But it's not a big deal, and the rationale at least makes sense.  So,

Acked-by: Paolo Bonzini <pbonzini@redhat.com>

Paolo
Daniel Vetter Nov. 20, 2020, 3:44 p.m. UTC | #2
On Fri, Nov 20, 2020 at 4:33 PM Paolo Bonzini <pbonzini@redhat.com> wrote:
>
> On 19/11/20 15:41, Daniel Vetter wrote:
> > Both Christoph Hellwig and Jason Gunthorpe suggested that usage of
> > follow_pfn by modules should be locked down more. To do so callers
> > need to be able to pass the mmu_notifier subscription corresponding
> > to the mm_struct to follow_pfn().
> >
> > This patch does the rote work of doing that in the kvm subsystem. In
> > most places this is solved by passing struct kvm * down the call
> > stacks as an additional parameter, since that contains the
> > mmu_notifier.
> >
> > Compile tested on all affected arch.
>
> It's a bit of a pity, it's making an API more complex (the point of
> gfn_to_pfn_memslot vs gfn_to_pfn is exactly that you don't need a
> "struct kvm*" and it's clear that you've already done the lookup into
> that struct kvm.

Yeah I noticed that, I think pushing the lookups down should work, but
that's a fairly large-scale change. I didn't want to do that for the
RFC since it would distract from the actual change/goal.
-Daniel

> But it's not a big deal, and the rationale at least makes sense.  So,
>
> Acked-by: Paolo Bonzini <pbonzini@redhat.com>
>
> Paolo
Paolo Bonzini Nov. 20, 2020, 3:55 p.m. UTC | #3
On 20/11/20 16:44, Daniel Vetter wrote:
>> It's a bit of a pity, it's making an API more complex (the point of
>> gfn_to_pfn_memslot vs gfn_to_pfn is exactly that you don't need a
>> "struct kvm*" and it's clear that you've already done the lookup into
>> that struct kvm.
>
> Yeah I noticed that, I think pushing the lookups down should work, but
> that's a fairly large-scale change. I didn't want to do that for the
> RFC since it would distract from the actual change/goal.
> -Daniel

Pushing the lookups down would be worse code and possibly introduce 
TOC/TOU races, so better avoid that.  Your patch is fine. :)

Paolo
Jason Gunthorpe Nov. 27, 2020, 1:12 p.m. UTC | #4
On Thu, Nov 19, 2020 at 03:41:29PM +0100, Daniel Vetter wrote:
> I feel like this is ready for some wider soaking. Since the remaining bits
> are all kinda connnected probably simplest if it all goes through -mm.
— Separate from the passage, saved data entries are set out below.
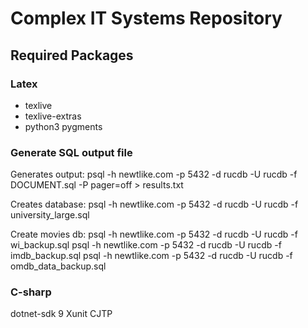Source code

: # Complex IT Systems Repository

## Required Packages

### Latex
- texlive
- texlive-extras
- python3 pygments

### Generate SQL output file

Generates output:
psql -h newtlike.com -p 5432 -d rucdb -U rucdb -f DOCUMENT.sql -P pager=off > results.txt 

Creates database:
psql -h newtlike.com -p 5432 -d rucdb -U rucdb -f university_large.sql

Create movies db:
psql -h newtlike.com -p 5432 -d rucdb -U rucdb -f wi_backup.sql
psql -h newtlike.com -p 5432 -d rucdb -U rucdb -f imdb_backup.sql
psql -h newtlike.com -p 5432 -d rucdb -U rucdb -f omdb_data_backup.sql

### C-sharp
dotnet-sdk 9
Xunit
CJTP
Did you figure out a sumbission plan for this stuff?

> Daniel Vetter (17):
>   drm/exynos: Stop using frame_vector helpers
>   drm/exynos: Use FOLL_LONGTERM for g2d cmdlists
>   misc/habana: Stop using frame_vector helpers
>   misc/habana: Use FOLL_LONGTERM for userptr
>   mm/frame-vector: Use FOLL_LONGTERM
>   media: videobuf2: Move frame_vector into media subsystem

At the very least it would be good to get those in right away.

>   mm: Add unsafe_follow_pfn
>   media/videbuf1|2: Mark follow_pfn usage as unsafe
>   vfio/type1: Mark follow_pfn as unsafe

I'm surprised nobody from VFIO has remarked on this, I think thety
won't like it

>   mm: Close race in generic_access_phys
>   PCI: Obey iomem restrictions for procfs mmap
>   /dev/mem: Only set filp->f_mapping
>   resource: Move devmem revoke code to resource framework
>   sysfs: Support zapping of binary attr mmaps
>   PCI: Revoke mappings like devmem

This sequence seems fairly stand alone, and in good shape as well

My advice is to put the done things on a branch and get Stephen to put
them in linux-next. You can send a PR to Lins. There is very little mm
stuff in here, and cross subsystem stuff works better in git land,
IMHO.

Jason